Rating upgrade for Malaysia?
04 Feb 2015
KUALA LUMPUR: SOVEREIGN rating agency Moody’s reaffirmed rating for Malaysia puts the country in a stronger chance of securing an upgrade in the future, said Treasury Secretary-General Tan Sri Dr Irwan Serigar Abdullah.
“Maintaining a positive outlook at the time of cyclical downturn demonstrates that Moody’s gives credit to the government for prudent policy management,” he said in response to the rating agency’s report last week.
Moody’s Investors Service on Friday affirmed the government bond and issuer ratings at A3, with positive outlook.
It said many of the fiscal adjustments to Malaysia’s operating expenditure demonstrates the government’s commitment to meeting its fiscal rules and sustaining its fiscal consolidation trend.

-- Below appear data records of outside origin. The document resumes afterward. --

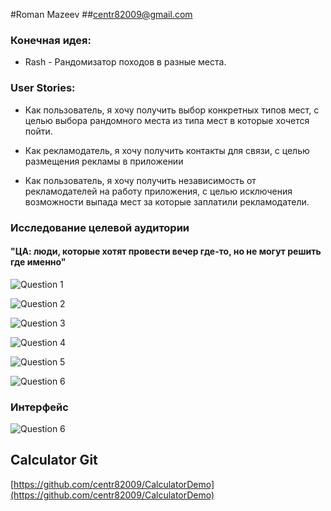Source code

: #Roman Mazeev
##<centr82009@gmail.com>
### Конечная идея:
* Rash - Рандомизатор походов в разные места. 

### User Stories:
* Как пользователь, я хочу получить выбор конкретных типов мест, с целью выбора рандомного места из типа мест в которые хочется пойти.

* Как рекламодатель, я хочу получить контакты для связи, с целью размещения рекламы в приложении

* Как пользователь, я хочу получить независимость от рекламодателей на работу приложения, с целью исключения возможности выпада мест за которые заплатили рекламодатели. 
### Исследование целевой аудитории

#### "ЦА: люди, которые хотят провести вечер где-то, но не могут решить где именно"

![Question 1](https://s14.postimg.org/sb4juqte9/2016_10_02_6_54_13.png)

![Question 2](https://s14.postimg.org/72qvdbexd/2016_10_02_6_54_20.png)

![Question 3](https://s14.postimg.org/4mtnd7m8h/2016_10_02_6_54_25.png)

![Question 4](https://s14.postimg.org/b1so9vsy9/2016_10_02_6_54_30.png)

![Question 5](https://s14.postimg.org/6h6huy98x/2016_10_02_6_54_34.png)

![Question 6](https://s14.postimg.org/53euzn9zl/2016_10_02_6_54_40.png)

### Интерфейс

![Question 6](https://s15.postimg.org/s4dcdeh8b/2016_10_03_0_50_22.png)


## Calculator Git
[https://github.com/centr82009/CalculatorDemo](https://github.com/centr82009/CalculatorDemo)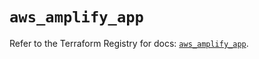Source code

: # `aws_amplify_app`

Refer to the Terraform Registry for docs: [`aws_amplify_app`](https://registry.terraform.io/providers/hashicorp/aws/5.83.0/docs/resources/amplify_app).

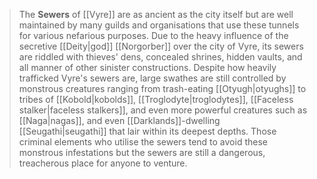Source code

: > The **Sewers** of [[Vyre]] are as ancient as the city itself but are well maintained by many guilds and organisations that use these tunnels for various nefarious purposes. Due to the heavy influence of the secretive [[Deity|god]] [[Norgorber]] over the city of Vyre, its sewers are riddled with thieves' dens, concealed shrines, hidden vaults, and all manner of other sinister constructions. Despite how heavily trafficked Vyre's sewers are, large swathes are still controlled by monstrous creatures ranging from trash-eating [[Otyugh|otyughs]] to tribes of [[Kobold|kobolds]], [[Troglodyte|troglodytes]], [[Faceless stalker|faceless stalkers]], and even more powerful creatures such as [[Naga|nagas]], and even [[Darklands]]-dwelling [[Seugathi|seugathi]] that lair within its deepest depths. Those criminal elements who utilise the sewers tend to avoid these monstrous infestations but the sewers are still a dangerous, treacherous place for anyone to venture.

It said although downside risks to global oil prices remain, the consequent risks to Malaysia’s budget are manageable, given the government’s decreasing reliance on oil revenue.
Speaking to Business Times, Irawan said: “The ratings agency also acknowledges that Malaysia has successfully diversified away from being energy dependent, which has made the country less vulnerable to shocks.
“With this reaffirmation, we have a strong chance of securing an upgrade in the future.” Irwan added that Moody’s reaffirmation also showed the strong fundamentals of the Malaysian economy.
Moody’s cited key drivers on its decision on Malaysia, namely the government’s intention to adhere to its policy of deficit reduction, and the ability of the country’s macroeconomic stability, domestic capital market depth, and a favourable government debt structure to resist an adverse external economic environment, lower oil prices and global financial market volatility.